Fabulous..! I want one..!


----------



## Justin (Mar 21, 2016)

Sweet


----------



## Bjorn (Mar 21, 2016)

Splendid!


----------



## blondie (Mar 21, 2016)

Amazing on of my favourite hybrids of the long petalled on lovely plant


----------



## eteson (Mar 21, 2016)

exquisite hybrid. love it


----------



## phraggy (Mar 21, 2016)

I think I need one, or two, of these.
Well grown,

Ed


----------



## e-spice (Mar 21, 2016)

That's really gorgeous.


----------



## NYEric (Mar 21, 2016)

That's fantastic, for a green Phrag. Since caudatum is not a water-hog, how do you grow it?


----------



## orchidman77 (Mar 21, 2016)

WOW. This is fantastic - great growing and pictures!

David


----------



## Migrant13 (Mar 21, 2016)

NYEric said:


> That's fantastic, for a green Phrag.
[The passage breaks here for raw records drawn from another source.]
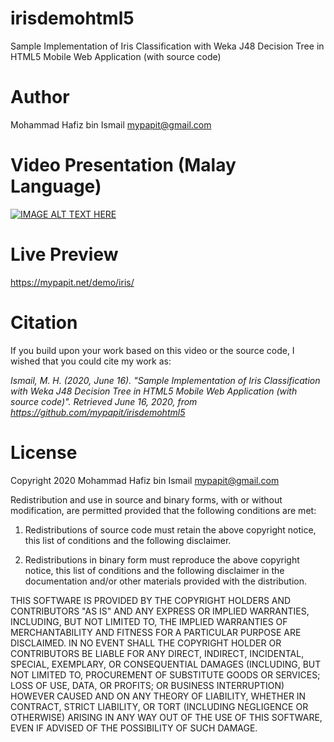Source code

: # irisdemohtml5
Sample Implementation of Iris Classification with Weka J48 Decision Tree in HTML5 Mobile Web Application (with source code)

# Author
Mohammad Hafiz bin Ismail <mypapit@gmail.com>

# Video Presentation (Malay Language)
[![IMAGE ALT TEXT HERE](https://img.youtube.com/vi/Ubqigof20L4/0.jpg)](https://www.youtube.com/watch?v=Ubqigof20L4)

# Live Preview
https://mypapit.net/demo/iris/

# Citation
If you build upon your work based on this video or the source code, I wished that you could cite my work as:

*Ismail, M. H. (2020, June 16). "Sample Implementation of Iris Classification with Weka J48 Decision Tree in HTML5 Mobile Web Application (with source code)". Retrieved June 16, 2020, from https://github.com/mypapit/irisdemohtml5*

# License
Copyright 2020 Mohammad Hafiz bin Ismail <mypapit@gmail.com>

Redistribution and use in source and binary forms, with or without modification, are permitted provided that the following conditions are met:

1. Redistributions of source code must retain the above copyright notice, this list of conditions and the following disclaimer.

2. Redistributions in binary form must reproduce the above copyright notice, this list of conditions and the following disclaimer in the documentation and/or other materials provided with the distribution.

THIS SOFTWARE IS PROVIDED BY THE COPYRIGHT HOLDERS AND CONTRIBUTORS "AS IS" AND ANY EXPRESS OR IMPLIED WARRANTIES, INCLUDING, BUT NOT LIMITED TO, THE IMPLIED WARRANTIES OF MERCHANTABILITY AND FITNESS FOR A PARTICULAR PURPOSE ARE DISCLAIMED. IN NO EVENT SHALL THE COPYRIGHT HOLDER OR CONTRIBUTORS BE LIABLE FOR ANY DIRECT, INDIRECT, INCIDENTAL, SPECIAL, EXEMPLARY, OR CONSEQUENTIAL DAMAGES (INCLUDING, BUT NOT LIMITED TO, PROCUREMENT OF SUBSTITUTE GOODS OR SERVICES; LOSS OF USE, DATA, OR PROFITS; OR BUSINESS INTERRUPTION) HOWEVER CAUSED AND ON ANY THEORY OF LIABILITY, WHETHER IN CONTRACT, STRICT LIABILITY, OR TORT (INCLUDING NEGLIGENCE OR OTHERWISE) ARISING IN ANY WAY OUT OF THE USE OF THIS SOFTWARE, EVEN IF ADVISED OF THE POSSIBILITY OF SUCH DAMAGE.


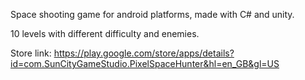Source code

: Space shooting game for android platforms, made with C# and unity.

10 levels with different difficulty and enemies.

Store link: 
https://play.google.com/store/apps/details?id=com.SunCityGameStudio.PixelSpaceHunter&hl=en_GB&gl=US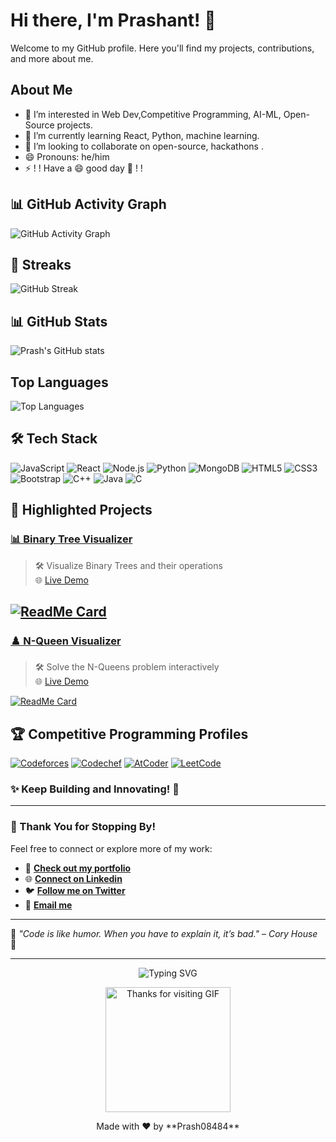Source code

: # Hi there, I'm Prashant! 👋

Welcome to my GitHub profile. Here you'll find my projects, contributions, and more about me.

## About Me

- 👀 I’m interested in Web Dev,Competitive Programming, AI-ML, Open-Source projects.
- 🌱 I’m currently learning React, Python, machine learning.
- 💞️ I’m looking to collaborate on open-source, hackathons . 
- 😄 Pronouns: he/him
- ⚡ ! !  Have a 😄 good day 👋 ! !
 
## 📊 GitHub Activity Graph

![GitHub Activity Graph](https://github-readme-activity-graph.vercel.app/graph?username=Prash08484&theme=react-dark&hide_border=true&area=true)


## 🌟 Streaks

![GitHub Streak](https://github-readme-streak-stats.herokuapp.com/?user=Prash08484&theme=radical&hide_border=true)


## 📊 **GitHub Stats**

![Prash's GitHub stats](https://github-readme-stats.vercel.app/api?username=prash08484&show_icons=true&theme=radical)

## Top Languages

![Top Languages](https://github-readme-stats.vercel.app/api/top-langs/?username=prash08484&layout=compact&theme=radical)
 
## 🛠️ **Tech Stack**

![JavaScript](https://img.shields.io/badge/JavaScript-F7DF1E?style=for-the-badge&logo=javascript&logoColor=black)
![React](https://img.shields.io/badge/React-61DAFB?style=for-the-badge&logo=react&logoColor=black) 
![Node.js](https://img.shields.io/badge/Node.js-339933?style=for-the-badge&logo=node.js&logoColor=white)
![Python](https://img.shields.io/badge/Python-3776AB?style=for-the-badge&logo=python&logoColor=white)
![MongoDB](https://img.shields.io/badge/MongoDB-47A248?style=for-the-badge&logo=mongodb&logoColor=white)
![HTML5](https://img.shields.io/badge/HTML5-E34F26?style=for-the-badge&logo=html5&logoColor=white)
![CSS3](https://img.shields.io/badge/CSS3-1572B6?style=for-the-badge&logo=css3&logoColor=white)
![Bootstrap](https://img.shields.io/badge/Bootstrap-7952B3?style=for-the-badge&logo=bootstrap&logoColor=white)
![C++](https://img.shields.io/badge/C++-00599C?style=for-the-badge&logo=cplusplus&logoColor=white)
![Java](https://img.shields.io/badge/Java-007396?style=for-the-badge&logo=java&logoColor=white)
![C](https://img.shields.io/badge/C-A8B9CC?style=for-the-badge&logo=c&logoColor=white)

<!--
![NPM](https://img.shields.io/badge/NPM-CB3837?style=for-the-badge&logo=npm&logoColor=white) 
![React Router](https://img.shields.io/badge/React_Router-CA4245?style=for-the-badge&logo=react-router&logoColor=white)
 ![Machine Learning](https://img.shields.io/badge/Machine%20Learning-FF6F00?style=for-the-badge&logo=machine-learning&logoColor=white) 
 
---

## 🐍 **Contribution Snake**
![Snake animation](https://github.com/prash08484/prash08484/blob/output/github-contribution-grid-snake.svg)

 -->

## 📂 **Highlighted Projects**
### [📊 Binary Tree Visualizer](https://github.com/Prash08484/Binary-Tree-Visualiser)  
> 🛠️ Visualize Binary Trees and their operations  
> 🌐 [Live Demo](https://binary-tree-visualiser-ds-algo.vercel.app/)  

[![ReadMe Card](https://github-readme-stats.vercel.app/api/pin/?username=prash08484&repo=Binary-Tree-Visualiser&theme=radical)](https://github.com/Prash08484/Binary-Tree-Visualiser)
---

### [♟️ N-Queen Visualizer](https://github.com/Prash08484/N-Queen-Visualiser)  
> 🛠️ Solve the N-Queens problem interactively  
> 🌐 [Live Demo](https://n-queen-visualiser-ds-algo-project.vercel.app/)  

[![ReadMe Card](https://github-readme-stats.vercel.app/api/pin/?username=prash08484&repo=N-Queen-Visualiser&theme=radical)](https://github.com/Prash08484/N-Queen-Visualiser)
 

## 🏆 Competitive Programming Profiles

[![Codeforces](https://img.shields.io/badge/Codeforces-1F8ACB?style=for-the-badge&logo=codeforces&logoColor=white)](https://codeforces.com/profile/your@cf)
[![Codechef](https://img.shields.io/badge/Codechef-5B4638?style=for-the-badge&logo=codechef&logoColor=white)](https://www.codechef.com/users/prash_112)
[![AtCoder](https://img.shields.io/badge/AtCoder-1F8ACB?style=for-the-badge&logo=atcoder&logoColor=white)](https://atcoder.jp/users/prash_112)
[![LeetCode](https://img.shields.io/badge/LeetCode-FFA116?style=for-the-badge&logo=leetcode&logoColor=white)](https://leetcode.com/your@lc)



### ✨ Keep Building and Innovating! 🚀
 
---

### 🌟 Thank You for Stopping By!

Feel free to connect or explore more of my work:  
- 💼 **[Check out my portfolio](https://linkedin.com/in/prash-nitp)**  
- 🌐 **[Connect on Linkedin](https://linkedin.com/in/prash-nitp)** 
- 🐦 **[Follow me on Twitter](https://linkedin.com/in/prash-nitp)**  
- 📧 **[Email me](mailto:your.prash08484@gmail.com)** 

 
---

🌟 *"Code is like humor. When you have to explain it, it’s bad."* – *Cory House* 🌟  

---

<p align="center">
  <img src="https://readme-typing-svg.herokuapp.com?font=Fira+Code&size=18&pause=1000&color=28F7FF&center=true&vCenter=true&width=435&lines=Thank+You+for+Visiting!+👋;Happy+Coding!+💻;~+Prash08484+🌟" alt="Typing SVG" />
</p>

<p align="center">
  <img src="https://user-images.githubusercontent.com/59374587/183761809-61b41217-3e73-4d3c-917e-9002a7f0c2f2.gif" alt="Thanks for visiting GIF" width="200" />
</p>

<p align="center">
  Made with ❤️ by **Prash08484**
</p>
Since caudatum is not a water-hog, how do you grow it?



I water 2-3 times per week and more in summer when it's outside. Lots of light and feeding weekly weakly.


----------



## abax (Mar 21, 2016)

Lovely bloom that's kind of spooky and kind of funny in
that close up shot. The "horns" look a tad menacing!


----------



## PaphLover (Mar 21, 2016)

Lovely! Just lovely!


----------



## eOrchids (Mar 23, 2016)

Gorgeous!


----------



## raymond (Mar 23, 2016)

wow


----------



## Kawarthapine (Mar 23, 2016)

That is a great plant.

I really love the leopard frog like pattern to the dorsal.

Definitely going on my bucket list.

Thanks for posting.


----------



## Ozpaph (Mar 24, 2016)

very well grown


----------



## SlipperFan (Mar 24, 2016)

I love it! Wonderful soft and subtle color.


----------



## Silvan (Mar 25, 2016)

Very elegant. I'm wondering why I don't have that in my collection yet.
:clap:


----------



## Phrag-Plus (Mar 26, 2016)

Very nice! And floriferous!


----------